By Randall MellJune 19, 2018, 9:27 pm

Stacy Lewis will be looking to make the most of her last three starts of 2018 in her annual return to her collegiate roots this week.

Lewis, due to give birth to her first child on Nov. 3, will tee it up in Friday’s start to the Walmart NW Arkansas Championship at Pinnacle Country Club in Rogers, Arkansas. She won the NCAA individual women’s national title in 2007 while playing at the University of Arkansas. She is planning to play the KPMG Women’s PGA Championship next week and then the Marathon Classic two weeks after that before taking the rest of the year off to get ready for her baby’s arrival.

Lewis, 33, said she is beginning to feel the effects of being with child.

“Things have definitely gotten harder, I would say, over the last week or so, the heat of the summer and all that,” Lewis said Tuesday. “I'm actually excited.
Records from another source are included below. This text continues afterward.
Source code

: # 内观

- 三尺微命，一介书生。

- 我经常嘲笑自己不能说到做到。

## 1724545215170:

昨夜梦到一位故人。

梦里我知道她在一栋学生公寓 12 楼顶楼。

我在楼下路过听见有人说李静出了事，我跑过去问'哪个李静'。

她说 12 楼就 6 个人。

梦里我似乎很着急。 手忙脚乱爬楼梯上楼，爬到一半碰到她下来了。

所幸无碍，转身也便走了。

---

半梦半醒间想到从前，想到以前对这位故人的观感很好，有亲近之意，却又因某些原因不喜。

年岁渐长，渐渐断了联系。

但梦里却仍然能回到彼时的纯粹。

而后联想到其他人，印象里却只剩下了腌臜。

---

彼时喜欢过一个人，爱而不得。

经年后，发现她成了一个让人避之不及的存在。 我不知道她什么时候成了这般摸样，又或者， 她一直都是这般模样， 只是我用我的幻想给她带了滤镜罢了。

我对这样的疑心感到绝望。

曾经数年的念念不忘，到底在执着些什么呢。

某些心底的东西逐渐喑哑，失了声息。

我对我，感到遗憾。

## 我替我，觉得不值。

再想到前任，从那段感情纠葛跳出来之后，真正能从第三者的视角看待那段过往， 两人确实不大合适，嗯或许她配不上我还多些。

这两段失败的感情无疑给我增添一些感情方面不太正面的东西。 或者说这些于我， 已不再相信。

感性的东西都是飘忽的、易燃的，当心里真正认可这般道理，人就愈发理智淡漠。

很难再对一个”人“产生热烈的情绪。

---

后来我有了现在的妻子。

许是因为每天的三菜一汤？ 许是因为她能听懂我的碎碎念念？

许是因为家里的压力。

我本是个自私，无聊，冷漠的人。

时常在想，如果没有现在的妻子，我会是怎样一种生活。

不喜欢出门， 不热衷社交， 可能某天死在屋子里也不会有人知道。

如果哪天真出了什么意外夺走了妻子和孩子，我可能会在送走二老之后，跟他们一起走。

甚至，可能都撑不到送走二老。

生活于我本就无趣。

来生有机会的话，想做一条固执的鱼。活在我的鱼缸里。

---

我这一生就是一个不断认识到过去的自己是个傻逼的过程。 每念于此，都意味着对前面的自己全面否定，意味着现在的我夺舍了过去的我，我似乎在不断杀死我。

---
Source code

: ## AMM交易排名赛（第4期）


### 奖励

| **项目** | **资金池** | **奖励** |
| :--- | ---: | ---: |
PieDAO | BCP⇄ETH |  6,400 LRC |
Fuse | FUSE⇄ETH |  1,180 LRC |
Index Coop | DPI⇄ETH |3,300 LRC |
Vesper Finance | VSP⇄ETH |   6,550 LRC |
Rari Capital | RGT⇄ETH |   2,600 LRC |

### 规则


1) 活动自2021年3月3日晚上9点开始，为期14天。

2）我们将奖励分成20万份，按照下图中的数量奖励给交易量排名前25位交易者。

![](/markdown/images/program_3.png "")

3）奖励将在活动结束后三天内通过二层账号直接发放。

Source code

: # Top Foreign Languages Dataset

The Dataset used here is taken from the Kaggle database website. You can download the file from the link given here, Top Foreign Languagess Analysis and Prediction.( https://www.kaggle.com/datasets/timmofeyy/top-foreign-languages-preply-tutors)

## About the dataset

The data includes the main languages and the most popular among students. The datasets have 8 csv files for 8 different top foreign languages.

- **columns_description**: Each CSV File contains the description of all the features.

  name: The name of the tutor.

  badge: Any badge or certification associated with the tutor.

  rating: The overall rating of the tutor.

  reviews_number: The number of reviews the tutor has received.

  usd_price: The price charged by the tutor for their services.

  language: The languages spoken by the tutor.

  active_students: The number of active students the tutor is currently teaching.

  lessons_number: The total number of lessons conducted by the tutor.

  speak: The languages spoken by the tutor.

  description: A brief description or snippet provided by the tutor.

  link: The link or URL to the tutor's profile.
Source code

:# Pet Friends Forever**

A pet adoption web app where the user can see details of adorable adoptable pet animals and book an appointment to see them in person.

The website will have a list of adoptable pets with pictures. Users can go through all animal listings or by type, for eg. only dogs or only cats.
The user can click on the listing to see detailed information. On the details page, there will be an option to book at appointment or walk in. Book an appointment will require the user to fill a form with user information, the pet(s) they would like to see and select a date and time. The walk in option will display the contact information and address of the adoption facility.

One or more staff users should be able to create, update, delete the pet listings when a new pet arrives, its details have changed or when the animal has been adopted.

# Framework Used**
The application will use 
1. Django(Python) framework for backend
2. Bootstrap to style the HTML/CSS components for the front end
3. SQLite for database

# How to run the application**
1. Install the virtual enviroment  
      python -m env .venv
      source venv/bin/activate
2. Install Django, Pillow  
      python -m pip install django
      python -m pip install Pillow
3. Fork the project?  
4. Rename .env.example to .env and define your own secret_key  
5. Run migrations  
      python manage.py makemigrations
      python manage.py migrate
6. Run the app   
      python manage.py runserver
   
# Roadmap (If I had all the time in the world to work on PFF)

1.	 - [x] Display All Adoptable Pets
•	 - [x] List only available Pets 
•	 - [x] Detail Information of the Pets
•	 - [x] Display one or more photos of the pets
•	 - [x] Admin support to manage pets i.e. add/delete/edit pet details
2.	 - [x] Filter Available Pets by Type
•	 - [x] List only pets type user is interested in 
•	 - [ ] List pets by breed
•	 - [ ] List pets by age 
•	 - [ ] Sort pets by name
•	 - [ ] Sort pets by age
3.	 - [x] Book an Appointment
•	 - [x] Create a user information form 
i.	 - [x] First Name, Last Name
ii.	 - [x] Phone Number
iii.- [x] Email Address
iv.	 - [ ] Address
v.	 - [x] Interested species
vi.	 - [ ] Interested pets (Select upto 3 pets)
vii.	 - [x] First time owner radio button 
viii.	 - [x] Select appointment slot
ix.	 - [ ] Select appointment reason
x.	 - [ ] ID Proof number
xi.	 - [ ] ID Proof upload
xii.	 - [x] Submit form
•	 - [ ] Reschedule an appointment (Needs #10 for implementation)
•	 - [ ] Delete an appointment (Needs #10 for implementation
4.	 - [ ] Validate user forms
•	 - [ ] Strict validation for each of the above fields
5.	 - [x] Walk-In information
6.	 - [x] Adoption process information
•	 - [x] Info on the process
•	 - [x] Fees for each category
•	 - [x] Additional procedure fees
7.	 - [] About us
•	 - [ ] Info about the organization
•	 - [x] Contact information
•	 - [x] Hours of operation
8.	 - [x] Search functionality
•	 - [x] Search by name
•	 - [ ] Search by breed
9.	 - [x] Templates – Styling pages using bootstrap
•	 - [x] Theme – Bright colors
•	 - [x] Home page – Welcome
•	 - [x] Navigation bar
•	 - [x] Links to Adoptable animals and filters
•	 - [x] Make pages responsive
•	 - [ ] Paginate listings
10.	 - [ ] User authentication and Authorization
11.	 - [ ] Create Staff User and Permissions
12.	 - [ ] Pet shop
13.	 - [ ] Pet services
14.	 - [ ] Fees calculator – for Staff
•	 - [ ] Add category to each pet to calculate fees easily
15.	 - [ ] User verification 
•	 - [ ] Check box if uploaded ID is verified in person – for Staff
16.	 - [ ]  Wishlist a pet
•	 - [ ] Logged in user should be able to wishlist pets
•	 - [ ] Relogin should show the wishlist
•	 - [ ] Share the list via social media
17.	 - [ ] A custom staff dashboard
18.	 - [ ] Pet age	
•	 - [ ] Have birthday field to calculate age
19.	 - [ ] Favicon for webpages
I'm looking forward to the break and being able to decorate the baby's room and do all that kind of stuff and to be a mom - just super excited.”

Lewis says she is managing her energy levels, but she is eager to compete.

“Taking a few more naps and resting a little bit more,” she said. “Other than that, the game's been pretty good.”

Lewis won the Walmart NW Arkansas Championship in 2014, and she was credited with an unofficial title in ’07, while still a senior at Arkansas. That event was reduced to 18 holes because of multiple rain delays. Lewis is a popular alumni still actively involved with the university.